Raw data below:

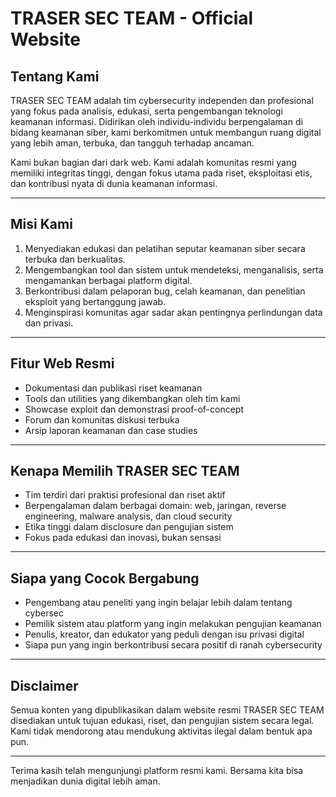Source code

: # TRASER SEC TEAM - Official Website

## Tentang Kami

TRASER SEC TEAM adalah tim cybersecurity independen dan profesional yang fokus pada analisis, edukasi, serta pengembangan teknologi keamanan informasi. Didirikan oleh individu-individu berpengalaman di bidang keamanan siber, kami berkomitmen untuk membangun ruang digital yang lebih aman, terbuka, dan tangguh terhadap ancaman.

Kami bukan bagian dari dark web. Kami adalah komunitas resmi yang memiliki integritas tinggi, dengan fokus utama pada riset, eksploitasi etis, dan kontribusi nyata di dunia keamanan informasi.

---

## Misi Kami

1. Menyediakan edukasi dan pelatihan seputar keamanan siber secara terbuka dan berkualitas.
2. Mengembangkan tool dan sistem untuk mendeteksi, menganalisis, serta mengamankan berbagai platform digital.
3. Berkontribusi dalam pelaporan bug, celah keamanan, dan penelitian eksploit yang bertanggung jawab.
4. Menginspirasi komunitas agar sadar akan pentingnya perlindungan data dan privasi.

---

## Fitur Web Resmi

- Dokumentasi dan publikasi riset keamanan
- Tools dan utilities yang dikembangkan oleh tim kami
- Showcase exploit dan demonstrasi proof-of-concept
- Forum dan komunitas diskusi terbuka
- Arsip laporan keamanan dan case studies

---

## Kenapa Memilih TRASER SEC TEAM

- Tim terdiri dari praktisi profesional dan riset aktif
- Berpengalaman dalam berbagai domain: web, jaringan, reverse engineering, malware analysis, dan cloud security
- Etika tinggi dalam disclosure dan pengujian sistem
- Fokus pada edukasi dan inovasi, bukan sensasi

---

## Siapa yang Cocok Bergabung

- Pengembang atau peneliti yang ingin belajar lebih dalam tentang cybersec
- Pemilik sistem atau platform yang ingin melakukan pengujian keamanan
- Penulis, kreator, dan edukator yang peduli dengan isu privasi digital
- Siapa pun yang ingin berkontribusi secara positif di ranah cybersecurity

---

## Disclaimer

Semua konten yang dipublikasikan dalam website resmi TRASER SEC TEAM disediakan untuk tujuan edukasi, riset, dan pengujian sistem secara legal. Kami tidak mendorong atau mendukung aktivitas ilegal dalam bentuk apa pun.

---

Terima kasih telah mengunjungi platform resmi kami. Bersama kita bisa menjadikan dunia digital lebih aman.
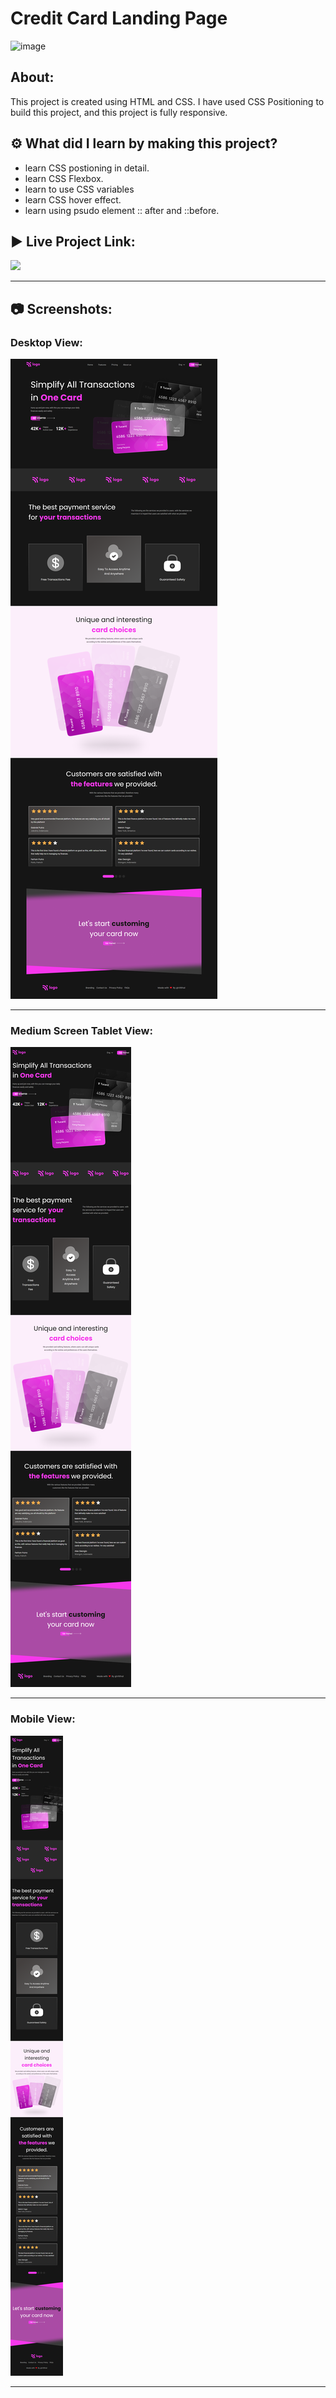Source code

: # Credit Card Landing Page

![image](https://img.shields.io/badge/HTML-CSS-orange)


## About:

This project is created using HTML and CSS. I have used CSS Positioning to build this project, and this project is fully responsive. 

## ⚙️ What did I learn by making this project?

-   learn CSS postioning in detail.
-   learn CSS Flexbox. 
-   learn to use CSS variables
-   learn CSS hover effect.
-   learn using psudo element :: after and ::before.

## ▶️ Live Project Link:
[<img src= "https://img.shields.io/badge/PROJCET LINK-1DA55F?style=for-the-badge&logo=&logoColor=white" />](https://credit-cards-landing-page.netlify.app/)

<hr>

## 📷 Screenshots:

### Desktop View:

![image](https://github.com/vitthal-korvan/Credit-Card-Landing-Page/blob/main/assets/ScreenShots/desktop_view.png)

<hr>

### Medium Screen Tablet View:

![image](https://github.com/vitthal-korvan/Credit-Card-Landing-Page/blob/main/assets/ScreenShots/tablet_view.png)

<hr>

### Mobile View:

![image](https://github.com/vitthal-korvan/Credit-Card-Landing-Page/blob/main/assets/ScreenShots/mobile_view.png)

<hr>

End of Raw data.

Activity:
The range runs from the line above containing "4. Menginspirasi komunitas" to the line containing "Semua konten yang", inclusive. Restate those lines word for word and no others.

Result of this task:
4. Menginspirasi komunitas agar sadar akan pentingnya perlindungan data dan privasi.

---

## Fitur Web Resmi

- Dokumentasi dan publikasi riset keamanan
- Tools dan utilities yang dikembangkan oleh tim kami
- Showcase exploit dan demonstrasi proof-of-concept
- Forum dan komunitas diskusi terbuka
- Arsip laporan keamanan dan case studies

---

## Kenapa Memilih TRASER SEC TEAM

- Tim terdiri dari praktisi profesional dan riset aktif
- Berpengalaman dalam berbagai domain: web, jaringan, reverse engineering, malware analysis, dan cloud security
- Etika tinggi dalam disclosure dan pengujian sistem
- Fokus pada edukasi dan inovasi, bukan sensasi

---

## Siapa yang Cocok Bergabung

- Pengembang atau peneliti yang ingin belajar lebih dalam tentang cybersec
- Pemilik sistem atau platform yang ingin melakukan pengujian keamanan
- Penulis, kreator, dan edukator yang peduli dengan isu privasi digital
- Siapa pun yang ingin berkontribusi secara positif di ranah cybersecurity

---

## Disclaimer

Semua konten yang dipublikasikan dalam website resmi TRASER SEC TEAM disediakan untuk tujuan edukasi, riset, dan pengujian sistem secara legal. Kami tidak mendorong atau mendukung aktivitas ilegal dalam bentuk apa pun.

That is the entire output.